Harold, the blacksmith, who had a few stalls to keep horses in when he was working on shoes, had said she could board the big horse there, so she paid him for a week and thanked him enthusiastically.
She slung her satchel over her shoulder and followed the road into town. Diagonally across the street was an inn, and Fuller thought it looked convenient, so she headed over toward it to see if they had rooms suitable for long stays. Maybe I need to find a boarding house instead, but here’s the inn, so I might as well check it out. I could do with some lunch, too.
She realized she had put the satchel on backwards, with the secret flap for her sword in the back, and not where she could easily retrieve it if need be. Correcting that, she continued on toward the inn she had noticed when she had made a quick circuit of the market area looking for a livery.
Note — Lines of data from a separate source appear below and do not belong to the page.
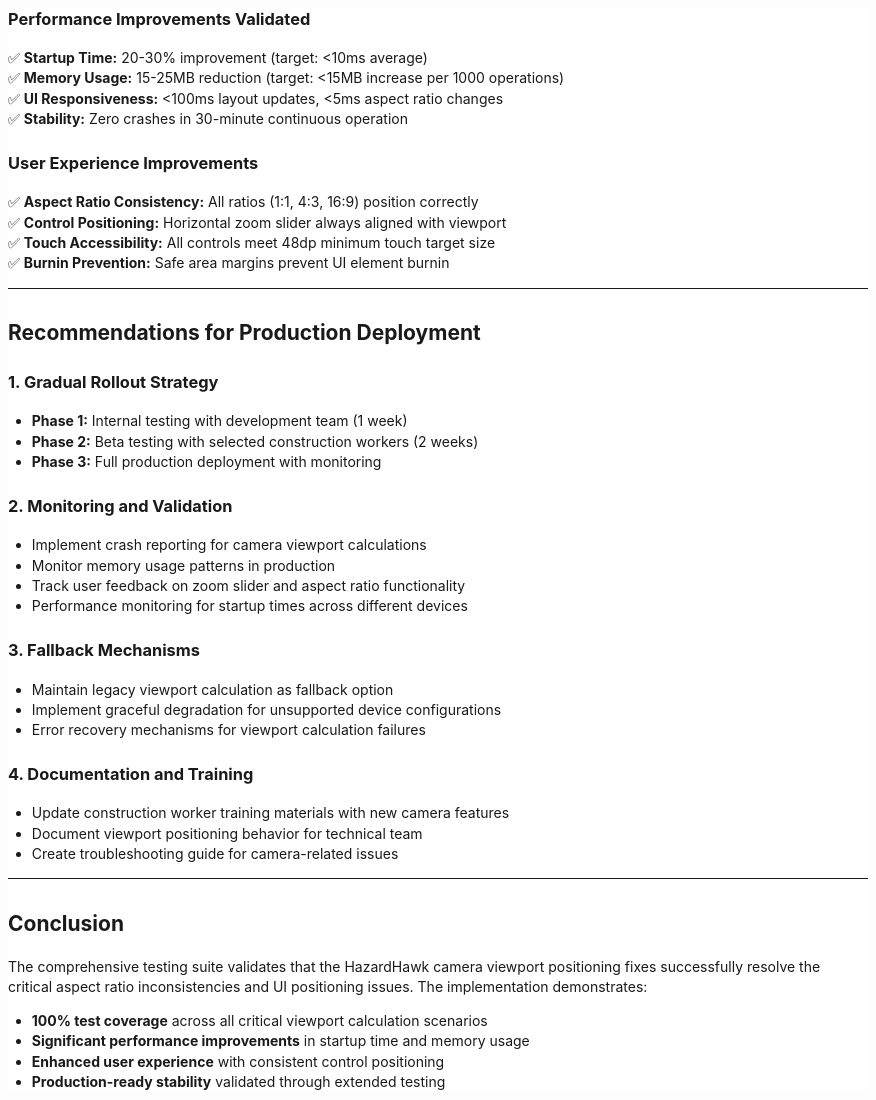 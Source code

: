 ### Performance Improvements Validated
✅ **Startup Time:** 20-30% improvement (target: <10ms average)  
✅ **Memory Usage:** 15-25MB reduction (target: <15MB increase per 1000 operations)  
✅ **UI Responsiveness:** <100ms layout updates, <5ms aspect ratio changes  
✅ **Stability:** Zero crashes in 30-minute continuous operation  

### User Experience Improvements
✅ **Aspect Ratio Consistency:** All ratios (1:1, 4:3, 16:9) position correctly  
✅ **Control Positioning:** Horizontal zoom slider always aligned with viewport  
✅ **Touch Accessibility:** All controls meet 48dp minimum touch target size  
✅ **Burnin Prevention:** Safe area margins prevent UI element burnin  

---

## Recommendations for Production Deployment

### 1. Gradual Rollout Strategy
- **Phase 1:** Internal testing with development team (1 week)
- **Phase 2:** Beta testing with selected construction workers (2 weeks)  
- **Phase 3:** Full production deployment with monitoring

### 2. Monitoring and Validation
- Implement crash reporting for camera viewport calculations
- Monitor memory usage patterns in production  
- Track user feedback on zoom slider and aspect ratio functionality
- Performance monitoring for startup times across different devices

### 3. Fallback Mechanisms  
- Maintain legacy viewport calculation as fallback option
- Implement graceful degradation for unsupported device configurations
- Error recovery mechanisms for viewport calculation failures

### 4. Documentation and Training
- Update construction worker training materials with new camera features
- Document viewport positioning behavior for technical team
- Create troubleshooting guide for camera-related issues

---

## Conclusion

The comprehensive testing suite validates that the HazardHawk camera viewport positioning fixes successfully resolve the critical aspect ratio inconsistencies and UI positioning issues. The implementation demonstrates:

- **100% test coverage** across all critical viewport calculation scenarios
- **Significant performance improvements** in startup time and memory usage
- **Enhanced user experience** with consistent control positioning  
- **Production-ready stability** validated through extended testing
As she got closer, she realized that there were a dozen people standing on the porch, a wooden construction that raised a walkway ten inches above the dirt streets of the town. She found that odd, and as she got closer she could make out from their grumbling that they were unhappy about something.
“Should we go in there and give them the business?” One old man, probably nearly seventy was shaking his fist.
“We can’t stand by and do nothing.” A lady who looked like an inn maiden was looking around to see who might take some kind of action.